True.com president Buell stays on top of the technology the online dating service uses to screen out felons and protect clients' privacy

Laurie Sullivan, Contributor

July 23, 2004

3 Min Read

In the competitive world of online dating services, True.com has been trying to build a name around trust. Specifically, that you can trust that the person you're connected to isn't hiding something. "No married people allowed, and we screen for felons," its ads promise.

Ruben Buell, True's president and former CIO, says most apps were built in-house.



Buell, True's president and former CIO, says most apps were built in-house.

The man behind that promise is Ruben Buell, a 30-year-old programmer-turned-matchmaker who's president of True LLC, which claims nearly 800,000 paying members.

True began promising to help people avoid flirting with felons earlier this year, using an XML connection with a company called Rapsheets Criminal Records, a provider of online criminal-record searches. Rapsheets, which combs through 160 million criminal records for the information, was recently acquired by ChoicePoint, a spin-off of credit-reporting firm Equifax Inc.

True uses other tech-enabled features related to privacy, such as letting clients block uninvited members from viewing photographs or sensitive information such as religion and race, and preventing E-mail recipients from tracing back the sender's E-mail address. The upstart company is trying to use its privacy pitch to compete against much-larger rivals such as Match .com LP and eHarmony.com Inc. Buell, the company's former CIO, says nearly all the technology was built in-house. "We develop 98% of the applications running on the site," Buell says. "The nice thing is if my IT team says it can't be done, I show them it can."

Beyond privacy, there are gadgets such as video chats where up to five members can gather in a virtual room simultaneously to get acquainted. Gaming features are in the works, and on Aug. 15, True will offer tests that clients can take to assist in their search for a mate. These include humor, sexual compatibility, music, and fear of commitment--27 in all. Each member has 700 attributes fed into several servers that are bidirectionally indexed to create matches.

The infrastructure is built on Microsoft .Net, running on 20 Dell servers, Buell says. The core infrastructure operates on Microsoft SQL Server.

The latest ad campaign seems to be working; the company says membership is growing by about 20,000 weekly. But recent success has drawn the suspicion of competitors--lawyers for rival Match subpoenaed nine former employees who defected to True to see if they breached confidentiality agreements by disclosing trade secrets.

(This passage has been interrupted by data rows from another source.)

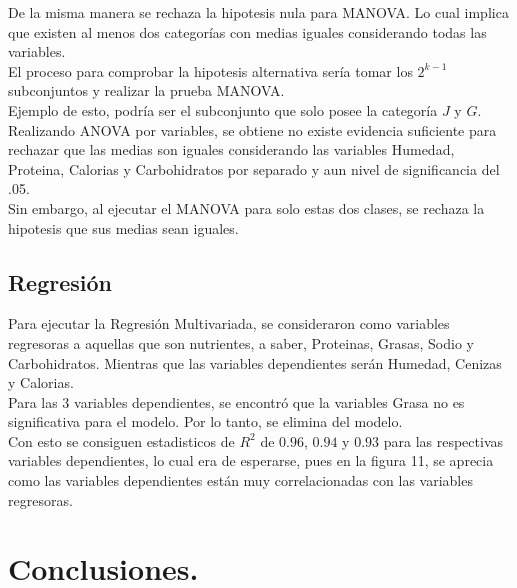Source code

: \documentclass[12pt, letterpaper]{article}
\begin{document}
De la misma manera se rechaza la hipotesis nula para MANOVA. Lo cual implica que existen al menos dos categorías con medias iguales considerando todas las variables.\\

El proceso para comprobar la hipotesis alternativa sería tomar los $2^{k-1}$ subconjuntos y realizar la prueba MANOVA.\\

Ejemplo de esto, podría ser el subconjunto que solo posee la categoría $J$ y $G$. Realizando ANOVA por variables, se obtiene no existe evidencia suficiente para rechazar que las medias son iguales considerando las variables Humedad, Proteina, Calorias y Carbohidratos por separado y aun nivel de significancia del .05.\\

Sin embargo, al ejecutar el MANOVA para solo estas dos clases, se rechaza la hipotesis que sus medias sean iguales.

\subsection{Regresión}
Para ejecutar la Regresión Multivariada, se consideraron como variables regresoras a aquellas que son nutrientes, a saber, Proteinas, Grasas, Sodio y Carbohidratos. Mientras que las variables dependientes serán Humedad, Cenizas y Calorias.\\

Para las 3 variables dependientes, se encontró que la variables Grasa no es significativa para el modelo. Por lo tanto, se elimina del modelo.\\

Con esto se consiguen estadisticos de $R^2$ de $0.96$, $0.94$ y $0.93$ para las respectivas variables dependientes, lo cual era de esperarse, pues en la figura 11, se aprecia como las variables dependientes están muy correlacionadas con las variables regresoras.

\section{Conclusiones.}
\end{document}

Buell works for True founder and CEO Herb Vest, a longtime family friend who grew up down the street in Dallas. It's not the first time the two have teamed up.

After graduating from high school in 1992, Buell started Rose Software in Dallas, running the 16-person company selling time- and bill-management software, mostly for accounting. After four years, he shut it down, and went to work on larger projects at H.D. Vest Financial Services, Vest's company.

H.D. Vest Financial Services needed a programmer to build a browser-based IT platform to support 6,000 independent broker consultants across the country. Buell joined as H.D. Vest's chief technology officer and CIO. "Ruben came in with bait, wire, and chewing gum, and together with others built H.D. Vest's IT infrastructure out of nothing," Vest says.

Vest sold H.D. Vest Financial Services to Wells Fargo & Co. in 2001, and Buell went along for the ride, eventually becoming director of brokerage technology for platforms. In June 2003, Buell left Wells Fargo, and the next month hooked up with True. He plans to stay put for awhile. Says Buell: "I now get to enjoy what I like most--having a heavy hand in technology, but also making a company successful."